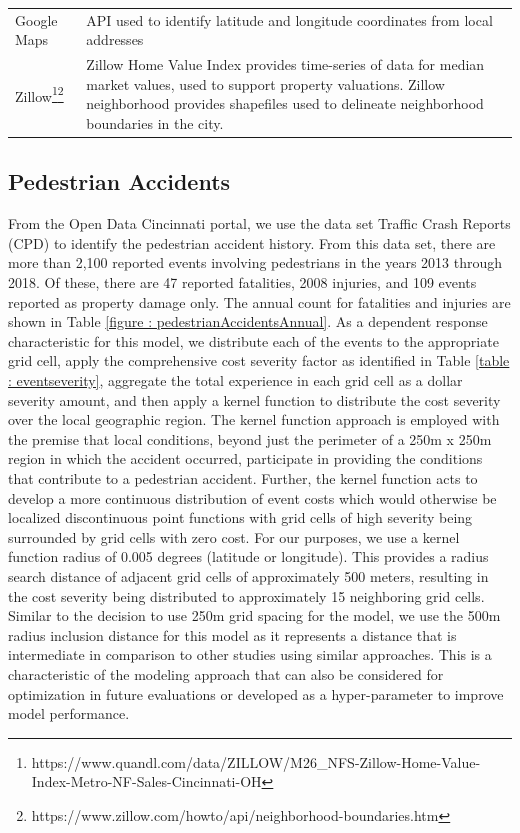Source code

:\documentclass{llncs}
\begin{document}
{\begin{longtable}{ p{} p{}}
Google Maps
	& API used to identify latitude and longitude coordinates from local addresses \\
	
	
Zillow\footnote{https://www.quandl.com/data/ZILLOW/M26_NFS-Zillow-Home-Value-Index-Metro-NF-Sales-Cincinnati-OH}\footnote{https://www.zillow.com/howto/api/neighborhood-boundaries.htm}
	& Zillow Home Value Index provides time-series of data for median market values, used to support property valuations. Zillow neighborhood provides shapefiles used to delineate neighborhood boundaries in the city. \\[2pt]
\hline
\end{longtable}
} %



\subsection{Pedestrian Accidents}\label{subsectionPedestrianAccidents}

From the Open Data Cincinnati portal, we use the data set Traffic Crash Reports (CPD) to identify the pedestrian accident history. From this data set, there are more than 2,100 reported events involving pedestrians in the years 2013 through 2018. Of these, there are 47 reported fatalities, 2008 injuries, and 109 events reported as property damage only. The annual count for fatalities and injuries are shown in Table \ref{figure : pedestrianAccidentsAnnual}. As a dependent response characteristic for this model, we distribute each of the events to the appropriate grid cell, apply the comprehensive cost severity factor as identified in Table \ref{table : eventseverity}, aggregate the total experience in each grid cell as a dollar severity amount, and then apply a kernel function to distribute the cost severity over the local geographic region. The kernel function approach is employed with the premise that local conditions, beyond just the perimeter of a 250m x 250m region in which the accident occurred, participate in providing the conditions that contribute to a pedestrian accident. Further, the kernel function acts to develop a more continuous distribution of event costs which would otherwise be localized discontinuous point functions with grid cells of high severity being surrounded by grid cells with zero cost. For our purposes, we use a kernel function radius of 0.005 degrees (latitude or longitude). This provides a radius search distance of adjacent grid cells of approximately 500 meters, resulting in the cost severity being distributed to approximately 15 neighboring grid cells.  Similar to the decision to use 250m grid spacing for the model, we use the 500m radius inclusion distance for this model as it represents a distance that is intermediate in comparison to other studies using similar approaches. This is a characteristic of the modeling approach that can also be considered for optimization in future evaluations or developed as a hyper-parameter to improve model performance.
\end{document}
##########
• What to work on: Retrieve all lines from the data that contain the string "used".

• Response to the task:
	& API used to identify latitude and longitude coordinates from local addresses \\
	& Zillow Home Value Index provides time-series of data for median market values, used to support property valuations. Zillow neighborhood provides shapefiles used to delineate neighborhood boundaries in the city. \\[2pt]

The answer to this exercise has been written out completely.